TU116 may have tensor and rt removed.
Posted on Reply
#9
Tsukiyomi91
Ah... well, guess we have to find out by December or next year whenever NVIDIA teases us again.
Posted on Reply
#10
newtekie1
Semi-Retired Folder
Vayra86LMAO. RTX heat in a thin and light device. I can't wait to see it perform worse than Pascal. Just add Max-Q and all the noobs think they're buying the good stuff when in fact they are stuck with overpriced performance of a GPU that is two tiers lower than its desktop equivalent. IF its not throttling, that is.

'Nvidia is playing a more active role' - that alone should be read as a big fat warning sign.
The performance/watt of Turing is better than Pascal, from what we've seen. So performance in mobile devices should be better for the RTX cards than pascal cards.
Posted on Reply
#11
R00kie
Tsukiyomi91it's been said that ANY TU10x cores that are "lower" than 104 won't get RT cores or even get the RTX naming convention, so we'll see a "GTX" 2050 or 2060 instead with Tensor & CUDA core present in those toned-down Turing chips.
TU106 in RTX2070 has them enabled.
Posted on Reply
#12
Vayra86
newtekie1The performance/watt of Turing is better than Pascal, from what we've seen. So performance in mobile devices should be better for the RTX cards than pascal cards.
Really now? And this is without RTX ON

Posted on Reply
#13
R0H1T
notbI haven't seen any material stating that lower parts will have RTX. Everyone is talking about a picture that doesn't include the "RTX" text at all - just model numbers.

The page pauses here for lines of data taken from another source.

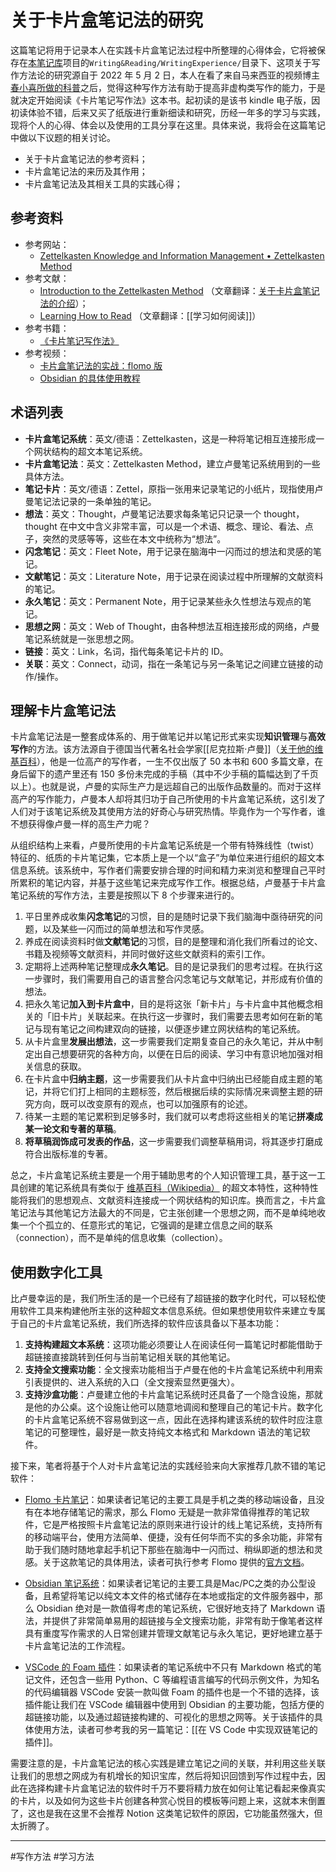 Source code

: # 关于卡片盒笔记法的研究

这篇笔记将用于记录本人在实践卡片盒笔记法过程中所整理的心得体会，它将被保存在[本笔记库](https://github.com/owlman/study_note)项目的`Writing&Reading/WritingExperience/`目录下、这项关于写作方法论的研究源自于 2022 年 5 月 2 日，本人在看了来自马来西亚的视频博主[春小喜所做的科普](https://www.bilibili.com/video/BV16T4y197ka/)之后，觉得这种写作方法有助于提高非虚构类写作的能力，于是就决定开始阅读《卡片笔记写作法》这本书。起初读的是该书 kindle 电子版，因初读体验不错，后来又买了纸版进行重新细读和研究，历经一年多的学习与实践，现将个人的心得、体会以及使用的工具分享在这里。具体来说，我将会在这篇笔记中做以下议题的相关讨论。

- 关于卡片盒笔记法的参考资料；
- 卡片盒笔记法的来历及其作用；
- 卡片盒笔记法及其相关工具的实践心得；

## 参考资料

- 参考网站：
  - [Zettelkasten Knowledge and Information Management • Zettelkasten Method](https://zettelkasten.de/)
- 参考文献：
  - [Introduction to the Zettelkasten Method](https://zettelkasten.de/introduction/) （文章翻译：[关于卡片盒笔记法的介绍](https://zettelkasten.de/introduction/zh/)）；
  - [Learning How to Read](https://luhmann.surge.sh/learning-how-to-read) （文章翻译：[[学习如何阅读]]）
- 参考书籍：
  - [《卡片笔记写作法》](https://book.douban.com/subject/35503571/)
- 参考视频：
  - [卡片盒笔记法的实战：flomo 版](https://www.bilibili.com/video/BV1H34y1B7FR/)
  - [Obsidian 的具体使用教程](https://www.bilibili.com/video/BV1H44y1n71k/)

## 术语列表
  
- **卡片盒笔记系统**：英文/德语：Zettelkasten，这是一种将笔记相互连接形成一个网状结构的超文本笔记系统。
- **卡片盒笔记法**：英文：Zettelkasten Method，建立卢曼笔记系统用到的一些具体方法。
- **笔记卡片**：英文/德语：Zettel，原指一张用来记录笔记的小纸片，现指使用卢曼笔记法记录的一条单独的笔记。
- **想法**：英文：Thought，卢曼笔记法要求每条笔记只记录一个 thought，thought 在中文中含义非常丰富，可以是一个术语、概念、理论、看法、点子，突然的灵感等等，这些在本文中统称为“想法”。
- **闪念笔记**：英文：Fleet Note，用于记录在脑海中一闪而过的想法和灵感的笔记。
- **文献笔记**：英文：Literature Note，用于记录在阅读过程中所理解的文献资料的笔记。
- **永久笔记**：英文：Permanent Note，用于记录某些永久性想法与观点的笔记。
- **思想之网**：英文：Web of Thought，由各种想法互相连接形成的网络，卢曼笔记系统就是一张思想之网。
- **链接**：英文：Link，名词，指代每条笔记卡片的 ID。
- **关联**：英文：Connect，动词，指在一条笔记与另一条笔记之间建立链接的动作/操作。

## 理解卡片盒笔记法

卡片盒笔记法是一整套成体系的、用于做笔记并以笔记形式来实现**知识管理**与**高效写作**的方法。该方法源自于德国当代著名社会学家[[尼克拉斯·卢曼]]（[关于他的维基百科](https://zh.wikipedia.org/wiki/%E5%B0%BC%E5%85%8B%E6%8B%89%E6%96%AF%C2%B7%E5%8D%A2%E6%9B%BC)），他是一位高产的写作者，一生不仅出版了 50 本书和 600 多篇文章，在身后留下的遗产里还有 150 多份未完成的手稿（其中不少手稿的篇幅达到了千页以上）。也就是说，卢曼的实际生产力是远超自己的出版作品数量的。而对于这样高产的写作能力，卢曼本人却将其归功于自己所使用的卡片盒笔记系统，这引发了人们对于该笔记系统及其使用方法的好奇心与研究热情。毕竟作为一个写作者，谁不想获得像卢曼一样的高生产力呢？

从组织结构上来看，卢曼所使用的卡片盒笔记系统是一个带有特殊线性（twist）特征的、纸质的卡片笔记集，它本质上是一个以“盒子”为单位来进行组织的超文本信息系统。该系统中，写作者们需要安排合理的时间和精力来浏览和整理自己平时所累积的笔记内容，并基于这些笔记来完成写作工作。根据总结，卢曼基于卡片盒笔记系统的写作方法，主要是按照以下 8 个步骤来进行的。

1. 平日里养成收集**闪念笔记**的习惯，目的是随时记录下我们脑海中亟待研究的问题，以及某些一闪而过的简单想法和写作灵感。
2. 养成在阅读资料时做**文献笔记**的习惯，目的是整理和消化我们所看过的论文、书籍及视频等文献资料，并同时做好这些文献资料的索引工作。
3. 定期将上述两种笔记整理成**永久笔记**。目的是记录我们的思考过程。在执行这一步骤时，我们需要用自己的语言整合闪念笔记与文献笔记，并形成有价值的想法。
4. 把永久笔记**加入到卡片盒中**，目的是将这张「新卡片」与卡片盒中其他概念相关的「旧卡片」关联起来。在执行这一步骤时，我们需要去思考如何在新的笔记与现有笔记之间构建双向的链接，以便逐步建立网状结构的笔记系统。
5. 从卡片盒里**发展出想法**，这一步需要我们定期复查自己的永久笔记，并从中制定出自己想要研究的各种方向，以便在日后的阅读、学习中有意识地加强对相关信息的获取。
6. 在卡片盒中**归纳主题**，这一步需要我们从卡片盒中归纳出已经能自成主题的笔记，并将它们打上相同的主题标签，然后根据后续的实际情况来调整主题的研究方向，既可以改变原有的观点，也可以加强原有的论述。
7. 待某一主题的笔记累积到足够多时，我们就可以考虑将这些相关的笔记**拼凑成某一论文和专著的草稿**。
8. **将草稿润饰成可发表的作品**，这一步需要我们调整草稿用词，将其逐步打磨成符合出版标准的专著。

总之，卡片盒笔记系统主要是一个用于辅助思考的个人知识管理工具，基于这一工具创建的笔记系统具有类似于 [维基百科（Wikipedia）](https://zh.wikipedia.org/) 的超文本特性，这种特性能将我们的思想观点、文献资料连接成一个网状结构的知识库。换而言之，卡片盒笔记法与其他笔记方法最大的不同是，它主张创建一个思想之网，而不是单纯地收集一个个孤立的、任意形式的笔记，它强调的是建立信息之间的联系（connection），而不是单纯的信息收集（collection）。

## 使用数字化工具

比卢曼幸运的是，我们所生活的是一个已经有了超链接的数字化时代，可以轻松使用软件工具来构建他所主张的这种超文本信息系统。但如果想使用软件来建立专属于自己的卡片盒笔记系统，我们所选择的软件应该具备以下基本功能：

1. **支持构建超文本系统**：这项功能必须要让人在阅读任何一篇笔记时都能借助于超链接直接跳转到任何与当前笔记相关联的其他笔记。
2. **支持全文搜索功能**：全文搜索功能相当于卢曼在他的卡片盒笔记系统中利用索引表提供的、进入系统的入口（全文搜索显然更强大）。
3. **支持沙盒功能**：卢曼建立他的卡片盒笔记系统时还具备了一个隐含设施，那就是他的办公桌。这个设施让他可以随意地调阅和整理自己的笔记卡片。数字化的卡片盒笔记系统不容易做到这一点，因此在选择构建该系统的软件时应注意笔记的可整理性，最好是一款支持纯文本格式和 Markdown 语法的笔记软件。

接下来，笔者将基于个人对卡片盒笔记法的实践经验来向大家推荐几款不错的笔记软件：

- [Flomo 卡片笔记](https://flomoapp.com/)：如果读者记笔记的主要工具是手机之类的移动端设备，且没有在本地存储笔记的需求，那么 Flomo 无疑是一款非常值得推荐的笔记软件，它是严格按照卡片盒笔记法的原则来进行设计的线上笔记系统，支持所有的移动端平台，使用方法简单、便捷，没有任何华而不实的多余功能，非常有助于我们随时随地拿起手机记下那些在脑海中一闪而过、稍纵即逝的想法和灵感。关于这款笔记的具体用法，读者可执行参考 Flomo 提供的[官方文档](https://help.flomoapp.com/)。

- [Obsidian 笔记系统](https://obsidian.md/)：如果读者记笔记的主要工具是Mac/PC之类的办公型设备，且希望将笔记以纯文本文件的格式储存在本地或指定的文件服务器中，那么 Obsidian 绝对是一款值得考虑的笔记系统，它很好地支持了 Markdown 语法，并提供了非常简单易用的超链接与全文搜索功能，非常有助于像笔者这样具有重度写作需求的人日常创建并管理文献笔记与永久笔记，更好地建立基于卡片盒笔记法的工作流程。

- [VSCode 的 Foam 插件](https://github.com/foambubble/foam)：如果读者的笔记系统中不只有 Markdown 格式的笔记文件，还包含一些用 Python、C 等编程语言编写的代码示例文件，为知名的代码编辑器 VSCode 安装一款叫做 Foam 的插件也是一个不错的选择，该插件能让我们在 VSCode 编辑器中使用到 Obsidian 的主要功能，包括方便的超链接功能，以及通过超链接构建的、可视化的思想之网等。关于该插件的具体使用方法，读者可参考我的另一篇笔记：[[在 VS Code 中实现双链笔记的插件]]。

需要注意的是，卡片盒笔记法的核心实践是建立笔记之间的关联，并利用这些关联让我们的思想之网成为有机增长的知识宝库，然后将知识回馈到写作过程中去，因此在选择构建卡片盒笔记法的软件时千万不要将精力放在如何让笔记看起来像真实的卡片，以及如何为这些卡片创建各种赏心悦目的模板等问题上来，这就本末倒置了，这也是我在这里不会推荐 Notion 这类笔记软件的原因，它功能虽然强大，但太折腾了。

---

#写作方法 #学习方法
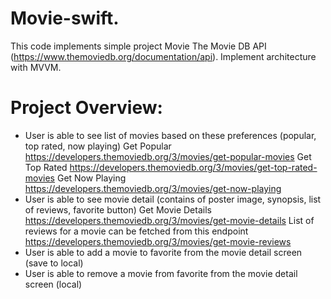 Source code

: # Movie-swift.
This code implements simple project Movie The Movie DB API (https://www.themoviedb.org/documentation/api).
Implement architecture with MVVM.
# Project Overview:
- User is able to see list of movies based on these preferences (popular, top rated, now playing)
Get Popular 
https://developers.themoviedb.org/3/movies/get-popular-movies
Get Top Rated
https://developers.themoviedb.org/3/movies/get-top-rated-movies
Get Now Playing
https://developers.themoviedb.org/3/movies/get-now-playing
- User is able to see movie detail (contains of poster image, synopsis, list of reviews, favorite button)
Get Movie Details
https://developers.themoviedb.org/3/movies/get-movie-details
List of reviews for a movie can be fetched from this endpoint https://developers.themoviedb.org/3/movies/get-movie-reviews
- User is able to add a movie to favorite from the movie detail screen (save to local)
- User is able to remove a movie from favorite from the movie detail screen (local)
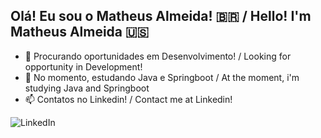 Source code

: ## Olá! Eu sou o Matheus Almeida! 🇧🇷 / Hello! I'm Matheus Almeida 🇺🇸

- 🔭 Procurando oportunidades em Desenvolvimento! / Looking for opportunity in Development!
- 🌱 No momento, estudando Java e Springboot / At the moment, i'm studying Java and Springboot
- 📫 Contatos no Linkedin! / Contact me at Linkedin! 

<div
   
  
<a href="https://www.linkedin.com/in/matheusalmeida-/" target="_blank">
    <img src="https://img.shields.io/badge/LinkedIn-0077B5?style=for-the-badge&logo=linkedin&logoColor=white" 
    alt="LinkedIn" class="media-object img-responsive img-thumbnail">
</a>


  
</div>

##
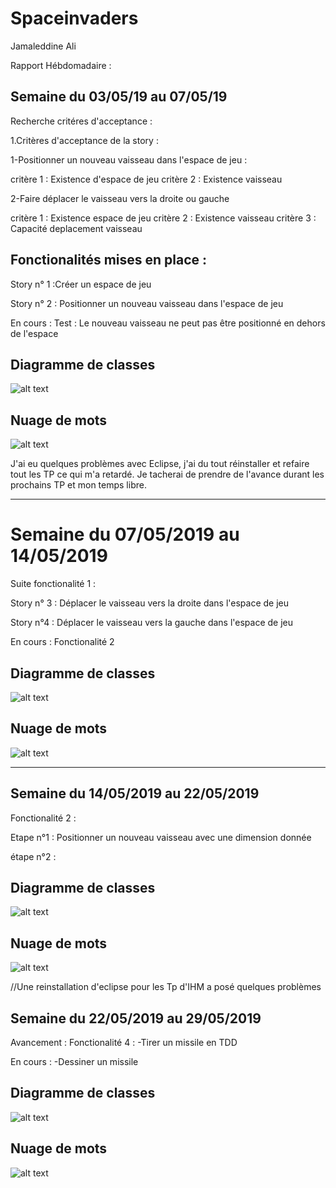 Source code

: # Spaceinvaders

Jamaleddine Ali

Rapport Hébdomadaire : 

## Semaine du 03/05/19 au 07/05/19


Recherche critéres d'acceptance :

1.Critères d'acceptance de la story : 

1-Positionner un nouveau vaisseau dans l'espace de jeu : 

critère 1 : Existence d'espace de jeu 
critère 2 : Existence vaisseau

2-Faire déplacer le vaisseau vers la droite ou gauche

critère 1 : Existence espace de jeu 
critère 2 : Existence vaisseau 
critère 3 : Capacité deplacement vaisseau 

## Fonctionalités mises en place : 

Story n° 1 :Créer un espace de jeu

Story n° 2 : Positionner un nouveau vaisseau dans l'espace de jeu

En cours : Test : Le nouveau vaisseau ne peut pas être positionné en dehors de l'espace

## Diagramme de classes 

![alt text](https://github.com/AliJamaleddine/spaceinvaders/blob/master/diagramme.PNG)

## Nuage de mots

![alt text](https://github.com/AliJamaleddine/spaceinvaders/blob/master/nuagedemots.PNG)

J'ai eu quelques problèmes avec Eclipse, j'ai du tout réinstaller et refaire tout les TP ce qui m'a retardé. Je tacherai de prendre de l'avance durant les prochains TP et mon temps libre.

---

# Semaine du 07/05/2019 au 14/05/2019

Suite fonctionalité 1 : 

Story n° 3 : Déplacer le vaisseau vers la droite dans l'espace de jeu

Story n°4 :  Déplacer le vaisseau vers la gauche dans l'espace de jeu

En cours : Fonctionalité 2


## Diagramme de classes 

![alt text](DiagrammeDeClasses.PNG)

## Nuage de mots

![alt text](nuagedemots.PNG)

---

## Semaine du 14/05/2019 au 22/05/2019

Fonctionalité 2 : 

Etape n°1 : Positionner un nouveau vaisseau avec une dimension donnée

étape n°2 :

## Diagramme de classes 

![alt text](https://github.com/AliJamaleddine/spaceinvaders/blob/master/diagrammedeclasses22mai.PNG)

## Nuage de mots

![alt text](https://github.com/AliJamaleddine/spaceinvaders/blob/master/nouvnuagedemots.PNG)

//Une reinstallation d'eclipse pour les Tp d'IHM a posé quelques problèmes

## Semaine du 22/05/2019 au 29/05/2019

Avancement : 
Fonctionalité 4 : 
-Tirer un missile en TDD

En cours : -Dessiner un missile

## Diagramme de classes 

![alt text](https://github.com/AliJamaleddine/spaceinvaders/blob/master/Diagramme29mai.PNG)

## Nuage de mots

![alt text](https://github.com/AliJamaleddine/spaceinvaders/blob/master/nuagedemots29mai.PNG)


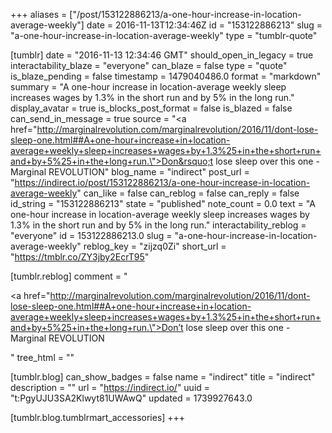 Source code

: +++
aliases = ["/post/153122886213/a-one-hour-increase-in-location-average-weekly"]
date = 2016-11-13T12:34:46Z
id = "153122886213"
slug = "a-one-hour-increase-in-location-average-weekly"
type = "tumblr-quote"

[tumblr]
date = "2016-11-13 12:34:46 GMT"
should_open_in_legacy = true
interactability_blaze = "everyone"
can_blaze = false
type = "quote"
is_blaze_pending = false
timestamp = 1479040486.0
format = "markdown"
summary = "A one-hour increase in location-average weekly sleep increases wages by 1.3% in the short run and by 5% in the long run."
display_avatar = true
is_blocks_post_format = false
is_blazed = false
can_send_in_message = true
source = "<a href=\"http://marginalrevolution.com/marginalrevolution/2016/11/dont-lose-sleep-one.html##A+one-hour+increase+in+location-average+weekly+sleep+increases+wages+by+1.3%25+in+the+short+run+and+by+5%25+in+the+long+run.\">Don&rsquo;t lose sleep over this one - Marginal REVOLUTION</a>"
blog_name = "indirect"
post_url = "https://indirect.io/post/153122886213/a-one-hour-increase-in-location-average-weekly"
can_like = false
can_reblog = false
can_reply = false
id_string = "153122886213"
state = "published"
note_count = 0.0
text = "A one-hour increase in location-average weekly sleep increases wages by 1.3% in the short run and by 5% in the long run."
interactability_reblog = "everyone"
id = 153122886213.0
slug = "a-one-hour-increase-in-location-average-weekly"
reblog_key = "zijzq0Zi"
short_url = "https://tmblr.co/ZY3jby2EcrT95"

[tumblr.reblog]
comment = "<p><a href=\"http://marginalrevolution.com/marginalrevolution/2016/11/dont-lose-sleep-one.html##A+one-hour+increase+in+location-average+weekly+sleep+increases+wages+by+1.3%25+in+the+short+run+and+by+5%25+in+the+long+run.\">Don’t lose sleep over this one - Marginal REVOLUTION</a></p>"
tree_html = ""

[tumblr.blog]
can_show_badges = false
name = "indirect"
title = "indirect"
description = ""
url = "https://indirect.io/"
uuid = "t:PgyUJU3SA2Klwyt81UWAwQ"
updated = 1739927643.0

[tumblr.blog.tumblrmart_accessories]
+++
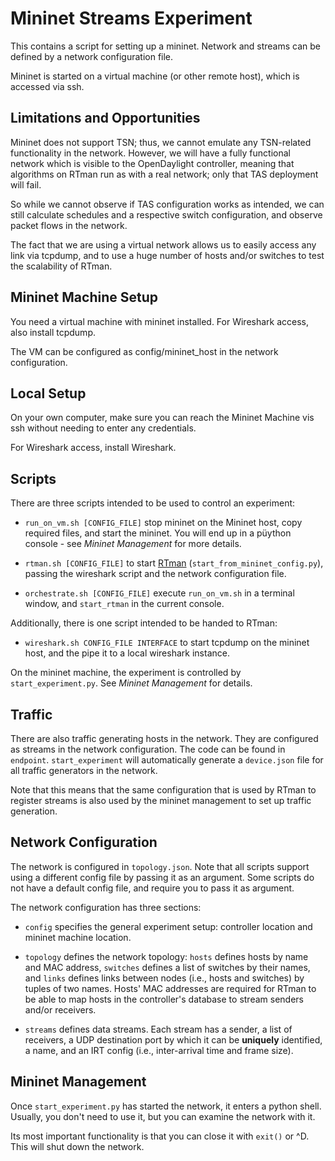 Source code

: Mininet Streams Experiment
==========================

This contains a script for setting up a mininet. Network and streams can be defined by
a network configuration file.

Mininet is started on a virtual machine (or other remote host), which is accessed via ssh.

Limitations and Opportunities
-----------------------------

Mininet does not support TSN; thus, we cannot emulate any TSN-related functionality in
the network. However, we will have a fully functional network which is visible to the
OpenDaylight controller, meaning that algorithms on RTman run as with a real network;
only that TAS deployment will fail.

So while we cannot observe if TAS configuration works as intended, we can still calculate
schedules and a respective switch configuration, and observe packet flows in the network.

The fact that we are using a virtual network allows us to easily access any link via tcpdump,
and to use a huge number of hosts and/or switches to test the scalability of RTman.

Mininet Machine Setup
---------------------

You need a virtual machine with mininet installed. For Wireshark access, also install tcpdump.

The VM can be configured as config/mininet_host in the network configuration.

Local Setup
-----------

On your own computer, make sure you can reach the Mininet Machine vis ssh without needing
to enter any credentials.

For Wireshark access, install Wireshark.

Scripts
-------

There are three scripts intended to be used to control an experiment:

* `run_on_vm.sh [CONFIG_FILE]` stop mininet on the Mininet host, copy required files, and start the mininet. You will end up in a püython console - see _Mininet Management_ for more details.

* `rtman.sh [CONFIG_FILE]` to start [RTman](../rtman) (`start_from_mininet_config.py`),
passing the wireshark script and the network configuration file.

* `orchestrate.sh [CONFIG_FILE]` execute `run_on_vm.sh` in a terminal window, and `start_rtman` in the current console.

Additionally, there is one script intended to be handed to RTman:

* `wireshark.sh CONFIG_FILE INTERFACE` to start tcpdump on the mininet host, and the pipe it
to a local wireshark instance.

On the mininet machine, the experiment is controlled by `start_experiment.py`. See _Mininet Management_ for details.

Traffic
-------

There are also traffic generating hosts in the network. They are configured as streams in the network configuration. The code can be found in `endpoint`. `start_experiment` will automatically generate a `device.json` file for all traffic generators in the network.

Note that this means that the same configuration that is used by RTman to register streams is also used by the mininet management to set up traffic generation.

Network Configuration
---------------------

The network is configured in `topology.json`. Note that all scripts support
using a different config file by passing it as an argument. Some scripts
do not have a default config file, and require you to pass it as argument.

The network configuration has three sections:

* `config` specifies the general experiment setup: controller location and mininet machine location.

* `topology` defines the network topology: `hosts` defines hosts by name and MAC address, `switches` defines a list of switches by their names, and `links` defines links between nodes (i.e., hosts and switches) by tuples of two names. Hosts' MAC addresses are required for RTman to be able to map hosts in the controller's database to stream senders and/or receivers.

* `streams` defines data streams. Each stream has a sender, a list of receivers, a UDP destination port by which it can be **uniquely** identified, a name, and an IRT config (i.e., inter-arrival time and frame size).

Mininet Management
------------------

Once `start_experiment.py` has started the network, it enters a python shell. Usually, you don't need to use it, but you can examine the network with it.

Its most important functionality is that you can close it with `exit()` or ^D. This will shut down the network.
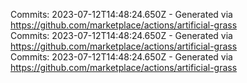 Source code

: Commits: 2023-07-12T14:48:24.650Z - Generated via https://github.com/marketplace/actions/artificial-grass
<br>
Commits: 2023-07-12T14:48:24.650Z - Generated via https://github.com/marketplace/actions/artificial-grass
<br>
Commits: 2023-07-12T14:48:24.650Z - Generated via https://github.com/marketplace/actions/artificial-grass
<br>
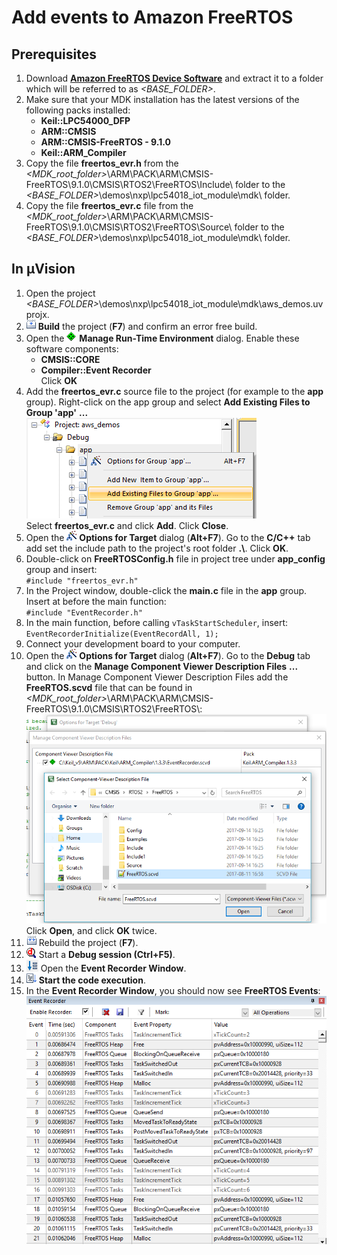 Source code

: Add events to Amazon FreeRTOS
=============================

Prerequisites
-------------

1.  Download [**Amazon FreeRTOS Device Software**](https://github.com/MDK-Packs/amazon-freertos) and extract it to a folder which will be referred to as *&lt;BASE\_FOLDER&gt;*.
2.  Make sure that your MDK installation has the latest versions of the following packs installed:
    *   **Keil::LPC54000_DFP**
    *   **ARM::CMSIS**
    *   **ARM::CMSIS-FreeRTOS - 9.1.0**
    *   **Keil::ARM\_Compiler**
3.  Copy the file **freertos\_evr.h** from the *&lt;MDK\_root\_folder&gt;*\\ARM\\PACK\\ARM\\CMSIS-FreeRTOS\\9.1.0\\CMSIS\\RTOS2\\FreeRTOS\\Include\\ folder to the *&lt;BASE\_FOLDER&gt;*\\demos\\nxp\\lpc54018_iot_module\\mdk\\ folder.
4.  Copy the file **freertos\_evr.c** file from the *&lt;MDK\_root\_folder&gt;*\\ARM\\PACK\\ARM\\CMSIS-FreeRTOS\\9.1.0\\CMSIS\\RTOS2\\FreeRTOS\\Source\\ folder to the *&lt;BASE\_FOLDER&gt;*\\demos\\nxp\\lpc54018_iot_module\\mdk\\ folder.

In &micro;Vision
----------------

1.  Open the project *&lt;BASE_FOLDER&gt;*\\demos\\nxp\\lpc54018_iot_module\\mdk\\aws\_demos.uvprojx.
2.  ![Build target](./static/icons/build.png) **Build** the project (**F7**) and confirm an error free build.
3.  Open the ![Manage RTE](./static/icons/rte.png) **Manage Run-Time Environment** dialog. Enable these software components:
    *   **CMSIS::CORE**
    *   **Compiler::Event Recorder**<br/>
    Click **OK**
4.  Add the **freertos\_evr.c** source file to the project (for example to the **app** group). Right-click on the app group and select
    **Add Existing Files to Group 'app'** **...**<br>
    ![Add existing file](./static/images/add_existing.png)<br>
    Select **freertos\_evr.c** and click **Add**. Click **Close**.
5.  Open the ![Options for target](./static/icons/oft.png) **Options for Target** dialog (**Alt+F7**). Go to the **C/C++** tab add set the include path to the project's root folder **.\\**. Click **OK**.
6.  Double-click on **FreeRTOSConfig.h** file in project tree under **app\_config** group and insert:<br/> `#include "freertos_evr.h"`
7.  In the Project window, double-click the **main.c** file in the **app** group. Insert at before the main function:<br/> `#include "EventRecorder.h"`
8.  In the main function, before calling `vTaskStartScheduler`, insert:<br/> `EventRecorderInitialize(EventRecordAll, 1);`
9.  Connect your development board to your computer.
10. Open the ![Options for target](./static/icons/oft.png) **Options for Target** dialog (**Alt+F7**). Go to the **Debug** tab and click on the **Manage Component Viewer Description Files** **...** button. In Manage Component Viewer Description Files add the **FreeRTOS.scvd** file that can be found in *&lt;MDK_root_folder&gt;*\\ARM\\PACK\\ARM\\CMSIS-FreeRTOS\\9.1.0\\CMSIS\\RTOS2\\FreeRTOS\\:<br>
    ![Add SCVD](./static/images/add_scvd.png)<br>
    Click **Open**, and click **OK** twice.
12. ![Rebuild](./static/icons/rebuild.png) Rebuild the project (**F7**).
13. ![Debug](./static/icons/debug.png) Start a **Debug session (Ctrl+F5)**.
14. ![Event Recorder](./static/icons/evtrec.png) Open the **Event Recorder Window**.
15. ![Run](./static/icons/run.png) **Start the code execution**.
16. In the **Event Recorder Window**, you should now see **FreeRTOS Events**:
    ![Event Recorder Output](./static/images/evtrec_output.png)<br>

Sure, I'd love an RTX 1050 mobile, but that's really unlikely.
Why, you don't "have to" enable RT in games do you? If they've made RTX, with RT in mind, as many have said it'd be foolish to just include it in the high end. Without mid/low range cards having RT in silicon, it'd be a stillborn at best or worse Physx v2 :shadedshu:
Posted on Reply
#14
notb
Vayra86Really now?
Do we see a different picture?
2080: 111%
1080: 108%
2080Ti: 99%
1080Ti: 95%
?
That may not be much, but it's still better.
And then...
And this is without RTX ON
RTX and Tensor cores are designed to be way more effective in particular tasks. They'll improve performance/W further in such scenarios. Otherwise they're idle.
Posted on Reply
#15
Vayra86
notbDo we see a different picture?
2080: 111%
1080: 108%
2080Ti: 99%
1080Ti: 95%
?
That may not be much, but it's still better.
And then...

RTX and Tensor cores are designed to be way more effective in particular tasks. They'll improve performance/W further in such scenarios. Otherwise they're idle.
Yeah thats a whole 2 minutes of extra battery life wooptidoo!
Posted on Reply
#16
notb
Vayra86Yeah thats a whole 2 minutes of extra battery life wooptidoo!
Well... better is better. You didn't say it has to be much better. :-)
If you put the RTX and Tensor parts away, it's really just a Pascal refresh.

But the "not worse" result is fairly important for notebooks. This means manufacturers will be able to just replace 10-series with 20-series without much intervention to design of cooling etc.
Pascal gave us a huge jump of GPU performance in ultrabooks and thin gaming laptops. It's great this won't be reverted by the new generation. :-)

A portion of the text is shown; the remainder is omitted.